At least he has nothing to do with the current management.
My dog's mostly barks when strangers come into my yard or the neighbors'. When their yard people come, Mr. Peabody gets a little hysterical and keeps jumping higher than the four-foot fence. If he ever figures out forward momentum, we're in trouble. I certainly don't expect a pet to be maintenance free, although I do wish he didn't want to be with me every single minute. This results in his spending a lot of time begging me to come outside.
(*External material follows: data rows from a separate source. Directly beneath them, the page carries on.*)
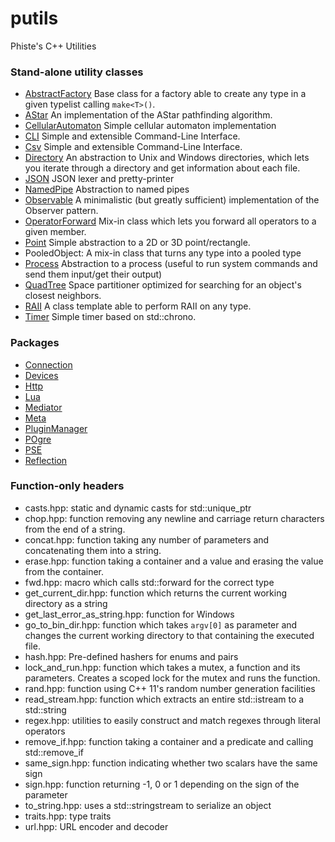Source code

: # putils
Phiste's C++ Utilities

### Stand-alone utility classes

* [AbstractFactory](AbstractFactory.md) Base class for a factory able to create any type in a given typelist calling ``make<T>()``.
* [AStar](AStar.md) An implementation of the AStar pathfinding algorithm.
* [CellularAutomaton](CellularAutomaton.md) Simple cellular automaton implementation
* [CLI](CLI.md) Simple and extensible Command-Line Interface.
* [Csv](Csv.md) Simple and extensible Command-Line Interface.
* [Directory](Directory.md) An abstraction to Unix and Windows directories, which lets you iterate through a directory and get information about each file.
* [JSON](json.md) JSON lexer and pretty-printer
* [NamedPipe](NamedPipe.md) Abstraction to named pipes
* [Observable](Observable.md) A minimalistic (but greatly sufficient) implementation of the Observer pattern.
* [OperatorForward](OperatorForwarder.md) Mix-in class which lets you forward all operators to a given member.
* [Point](Point.md) Simple abstraction to a 2D or 3D point/rectangle.
* PooledObject: A mix-in class that turns any type into a pooled type
* [Process](Process.md) Abstraction to a process (useful to run system commands and send them input/get their output)
* [QuadTree](QuadTree.md) Space partitioner optimized for searching for an object's closest neighbors.
* [RAII](RAII.md) A class template able to perform RAII on any type.
* [Timer](Timer.md) Simple timer based on std::chrono.

### Packages

* [Connection](connection/README.md)
* [Devices](devices/README.md)
* [Http](http/README.md)
* [Lua](lua/README.md)
* [Mediator](mediator/README.md)
* [Meta](meta/README.md)
* [PluginManager](pluginManager/README.md)
* [POgre](pogre/README.md)
* [PSE](pse/README.md)
* [Reflection](reflection/README.md)

### Function-only headers

* casts.hpp: static and dynamic casts for std::unique_ptr
* chop.hpp: function removing any newline and carriage return characters from the end of a string.
* concat.hpp: function taking any number of parameters and concatenating them into a string.
* erase.hpp: function taking a container and a value and erasing the value from the container.
* fwd.hpp: macro which calls std::forward for the correct type
* get_current_dir.hpp: function which returns the current working directory as a string
* get_last_error_as_string.hpp: function for Windows
* go_to_bin_dir.hpp: function which takes `argv[0]` as parameter and changes the current working directory to that containing the executed file.
* hash.hpp: Pre-defined hashers for enums and pairs
* lock_and_run.hpp: function which takes a mutex, a function and its parameters. Creates a scoped lock for the mutex and runs the function.
* rand.hpp: function using C++ 11's random number generation facilities
* read_stream.hpp: function which extracts an entire std::istream to a std::string
* regex.hpp: utilities to easily construct and match regexes through literal operators
* remove_if.hpp: function taking a container and a predicate and calling std::remove_if
* same_sign.hpp: function indicating whether two scalars have the same sign
* sign.hpp: function returning -1, 0 or 1 depending on the sign of the parameter
* to_string.hpp: uses a std::stringstream to serialize an object
* traits.hpp: type traits
* url.hpp: URL encoder and decoder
We monitored the Biscuit closely when we were at camp, and he definitely had a numbers threshold. Moderate sized group of kids around him and he was all, "they love me, they really really love me." But once he hit his number he definitely switched over into, "Okay, you, over here" and wanted to herd them into a more manageable group. So we'd take him in then.
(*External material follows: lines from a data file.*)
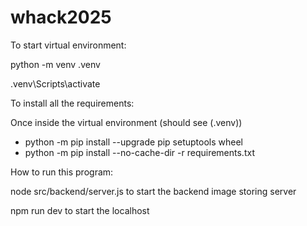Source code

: # whack2025

To start virtual environment:

python -m venv .venv

.venv\Scripts\activate

To install all the requirements:

Once inside the virtual environment (should see (.venv))

- python -m pip install --upgrade pip setuptools wheel
- python -m pip install --no-cache-dir -r requirements.txt

How to run this program:

node src/backend/server.js
to start the backend image storing server

npm run dev
to start the localhost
But it was amazing watching him handle the differences in their ages. He'd stand so still for the little ones to gingerly approach him and awkwardly pet him. And he'd romp with the teenagers. But he never once mixed them up or was anything but gentle with the little do's.
It amazes me to see dogs (or cats--Zorro will let kids maul him and carry him in ways he will not accept from adults) with kids. How do they KNOW?
Old people, too! It's kinda awesome.
How do they KNOW?
No idea. Our chocolate lab, Jake, was the most patient creature on the planet when the kids were babies-- they both learned how to walk hanging onto his back while he took very small, careful steps. The bigger they got, the more exuberant he got with them.
How do they KNOW?
When Dallas was a four pound puppy the very first time we encountered another dog on her walk (an enormous yellow lab) she sort of FREAKED.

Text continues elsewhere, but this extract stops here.